ICSE is not a board, but the abbreviation for the Grade 10 examination conducted by the Board abbreviated as CISCE (Council for the Indian School Certificate Examinations) or the Council for short. Its core strengths are -
1. Excellent content in English language and literature
2. Emphasis on practical, application and reasoning skills
3. Syllabus is more in volume and excellent for entrance examinations in Law, Business Administration and Humanities colleges

Mr. Mudgal: CBSE has more than 20000 schools in India and more than 200 schools outside of India which makes it an easily accessible curriculum for Indians abroad. The syllabus is more compact than ICSE. Moreover, since the content is less schools stand a better chance to plan other skill-based activities during the school time. CBSE mainly emphasises on Science and Math. Language learning is focused on communication rather than literature.

What are the three main differences between the two curricula?

Ms. Chima: CBSE is more structured and defined while ICSE is comprehensive and balanced. There’s emphasis on Science and Mathematics in CBSE, while ICSE gives emphasis on English, Humanities and Commerce. Varied continuous and comprehensive evaluation is done in CBSE versus internal assessments and practical tests aggregated to the total score in ICSE.

Mr. Mudgal: CBSE focuses on functional & Communicative English, whereas ICSE focuses on English Literature and grammar. Subjects like Science and Social Studies are treated as one subject up to Grade 10 in CBSE, whereas ICSE usually prescribes separate books for Science and Social studies like Physics, chemistry, economics etc

Ms. Khambatta: The CBSE syllabus is very structured, highly predictable and controlled. CISCE  on the other hand is more balanced with equal focus on language, arts and science. With the changing times both the boards are aiming for active learning. 

Which of the two is more academically focused and why?

Mr. Mudgal: Both curriculums give ample of focus to academics that is holistic, and the high quality of education provided by both the boards commendable. But both also pay enough attention to co-curricular activities as well to ensure an overall development of a child. So, it would be incorrect to say that CBSE/ICSE are only academic driven and no co-curricular are encouraged. Both curricula maintain a very evident balance.

Ms. Chima: Both Boards have rich content and are academically focused and endorse interactive teaching and learning through experience. The standard of English is much higher in CISCE.

Ms. Khambatta: Both curricular are equally academically focused. Both certificates are recognised and well received by all major universities across the globe including the Ivy League and Russell group as our students get a high level of acceptance in these universities.

How does the curriculum or board mark the 10th and 12th grade board exams like best of 4 or an average percentage and why?

Ms.

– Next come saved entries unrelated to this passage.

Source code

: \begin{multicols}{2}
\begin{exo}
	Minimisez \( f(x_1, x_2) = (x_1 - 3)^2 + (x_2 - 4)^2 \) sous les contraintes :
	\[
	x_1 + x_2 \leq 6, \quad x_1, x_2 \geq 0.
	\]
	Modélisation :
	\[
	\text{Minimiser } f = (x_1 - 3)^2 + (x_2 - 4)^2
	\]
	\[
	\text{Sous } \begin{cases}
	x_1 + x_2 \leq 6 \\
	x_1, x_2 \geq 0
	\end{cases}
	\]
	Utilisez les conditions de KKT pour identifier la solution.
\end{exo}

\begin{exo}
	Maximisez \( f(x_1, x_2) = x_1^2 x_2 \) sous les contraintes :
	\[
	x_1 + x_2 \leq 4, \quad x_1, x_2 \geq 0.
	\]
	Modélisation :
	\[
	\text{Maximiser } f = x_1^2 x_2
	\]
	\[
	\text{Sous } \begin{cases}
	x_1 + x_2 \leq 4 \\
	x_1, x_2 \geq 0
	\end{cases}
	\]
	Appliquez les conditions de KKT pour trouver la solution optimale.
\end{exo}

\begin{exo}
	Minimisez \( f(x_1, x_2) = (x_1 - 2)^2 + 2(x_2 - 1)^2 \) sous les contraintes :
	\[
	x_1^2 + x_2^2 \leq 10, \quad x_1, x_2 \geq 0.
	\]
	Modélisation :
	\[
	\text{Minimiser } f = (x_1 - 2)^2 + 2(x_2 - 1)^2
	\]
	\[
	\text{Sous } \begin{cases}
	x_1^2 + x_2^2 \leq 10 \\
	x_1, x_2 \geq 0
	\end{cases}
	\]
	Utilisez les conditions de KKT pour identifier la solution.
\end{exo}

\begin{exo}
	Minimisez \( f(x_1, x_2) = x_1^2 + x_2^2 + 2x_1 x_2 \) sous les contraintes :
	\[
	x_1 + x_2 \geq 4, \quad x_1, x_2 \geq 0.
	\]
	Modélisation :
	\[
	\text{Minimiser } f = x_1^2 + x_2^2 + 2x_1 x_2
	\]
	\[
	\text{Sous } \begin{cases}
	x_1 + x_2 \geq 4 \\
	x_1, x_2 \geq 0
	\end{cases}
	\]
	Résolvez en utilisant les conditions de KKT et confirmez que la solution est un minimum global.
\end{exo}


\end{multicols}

Chima: Both the Boards give percentages in five subjects in Grade 10 and Grade 12. A minimum pass mark in all the subjects is mandated to be declared pass in grade 10 and grade 12. All the five subjects are given equal weight ages. English with the best of three are considered for admission in some colleges/universities.

Ms. Khambatta: Pass certificates are awarded to students who appear for at least 6 subjects in ICSE (grade 10) and 5 subjects in ISC (grade 12). The students need to attain a minimum PASS standard in at least 5 subjects in ICSE and at least 4 subjects in ISC (which must include English in both cases). This works well for university admission acceptance as well.

What are the challenges faced by educators of each curriculum?

Mr. Mudgal: Being in Dubai, the expectation of the education regulators is that the classrooms have to be absolutely interactive. Which means the teacher talks for 10 to 15 minutes and the remaining part of the class is engaging the students in self learning. This is where the main challenge for the teacher lies in planning activities, finding resources, creating groups and keeping students engaged in activities. Content wise the textbooks usually have limited activities and teachers must rely on their own research and preparation for making classroom lessons more interactive and engaging for the students.

Ms. Khambatta: The syllabus is content heavy. In the senior grades, the ICSE curriculum does not always provide sufficient opportunities for research and enquiry-based learning.

Ms. Chima: The main challenge for CBSE is understanding and implementing the NCF 2005 in its true spirit which clearly endorses all round development - physical, mental, social and emotional and school readiness. Incorporating the constructivist approach to learning and implementation of group work evaluation are also some of the other challenges faced by the teachers.

* A sequential arrangement of learning experiences, that will provide a spiral of cumulative learning. As they progress through classes, children will revisit certain topics/themes/ concepts which are repeated consciously as an entry level behaviour to build new learning. However, the depth and complexity of the theme or topic/concept will increase with each revisit. The new knowledge would be put in the context of the pre-existing knowledge which would serve as a base or the foundation for the next level of learning.